Cabarita Beach Surf Life Saving Club’s Patrick Raftery called on councillors to reconsider their position. Crystal Spencer

$100,000 fee decks surf club

MORE than just the surf is boiling at Cabarita Beach.

Volunteer lifesavers are incensed Tweed Shire Council won’t back down from a demand the club pay $100,000 in developer fees for plans to erect a deck overlooking the surf they patrol.

At a mediation meeting held in the offices of Tweed National Party MP Geoff Provest, Tweed Mayor Warren Polglase and senior council staff refused to budge, insisting the club had been given enough council support over the years.

Yesterday, exasperated club spokesman Patrick Raftery called on other councillors to reconsider their position, saying the deck would help volunteer surf lifesavers carry out their role of keeping a watchful eye on the beach.

Mayor Polglase hit back, saying the $100,000 in developer contributions was needed for the creation of extra car parking “required for the clubroom’s expanded floor space”.

Cr Polgase said the deck was “for entertainment purposes and not related to the core role of providing surf life saving services”.

It is an argument the members reject.

“Cabarita Beach Surf Club provides voluntary lifesaving services for visitors and residents of the Tweed and the deck extension will only assist members in providing a watchful eye on the beach,” said Mr Raftery.

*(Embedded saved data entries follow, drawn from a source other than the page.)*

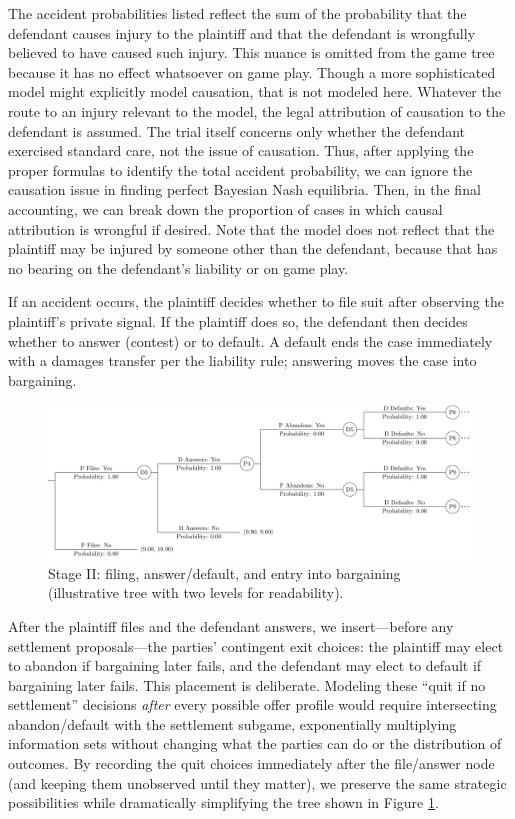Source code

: \documentclass{article}
\begin{document}
The accident probabilities listed reflect the sum of the probability that the defendant causes injury to the plaintiff and that the defendant is wrongfully believed to have caused such injury. This nuance is omitted from the game tree because it has no effect whatsoever on game play. Though a more sophisticated model might explicitly model causation, that is not modeled here. Whatever the route to an injury relevant to the model, the legal attribution of causation to the defendant is assumed. The trial itself concerns only whether the defendant exercised standard care, not the issue of causation. Thus, after applying the proper formulas to identify the total accident probability, we can ignore the causation issue in finding perfect Bayesian Nash equilibria. Then, in the final accounting, we can break down the proportion of cases in which causal attribution is wrongful if desired. Note that the model does not reflect that the plaintiff may be injured by someone other than the defendant, because that has no bearing on the defendant's liability or on game play.

If an accident occurs, the plaintiff decides whether to file suit after observing the plaintiff's private signal. If the plaintiff does so, the defendant then decides whether to answer (contest) or to default. A default ends the case immediately with a damages transfer per the liability rule; answering moves the case into bargaining.

  \begin{figure}[t]
    \centering
    \includegraphics[width=\textwidth]{../Figures/smalltree_mid.pdf}
    \caption{Stage II: filing, answer/default, and entry into bargaining (illustrative tree with two levels for readability).}
    \label{fig:smalltree_mid.pdf}
  \end{figure}

After the plaintiff files and the defendant answers, we insert—before any settlement proposals—the parties’ contingent exit choices: the plaintiff may elect to abandon if bargaining later fails, and the defendant may elect to default if bargaining later fails. This placement is deliberate. Modeling these “quit if no settlement” decisions \emph{after} every possible offer profile would require intersecting abandon/default with the settlement subgame, exponentially multiplying information sets without changing what the parties can do or the distribution of outcomes. By recording the quit choices immediately after the file/answer node (and keeping them unobserved until they matter), we preserve the same strategic possibilities while dramatically simplifying the tree shown in Figure \ref{fig:smalltree_mid.pdf}.
\end{document}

“Council officers and some councillors appear to believe that the surf club is a commercial operation.

“To do so, the surf club needs to raise funds close to $100,000 each year to provide this service.

“A deck extension, as well as providing wide ranging views of the beach for safety purposes, will enhance the surf club’s ability to raise these funds each year.”

Mr Raftery said it appeared “council officers and some councillors” believed the surf club was a commercial operation.

He said the club was asking councillors to consider revising their previous decision on the levy when an amended development application goes before a council meeting in two weeks.

A council spokeswoman said the application was for “entertainment facilities” and hence the club was required to pay “normal developer contributions”.

Cr Polglase said the club had already received $900,000 in council assistance in recent years and could not expect “further council concessions to enhance its entertainment facilities”.

“In 2004 council gave a $650,000 grant for the construction of the Cabarita Surf Life Saving Club and waived approximately $250,000 in development contributions at that time,” he said.

“An expansion of the deck is essentially to create an entertainment area, in direct competition to an existing hotel across the road and other commercial businesses. Those developments have been required to pay developer contributions.”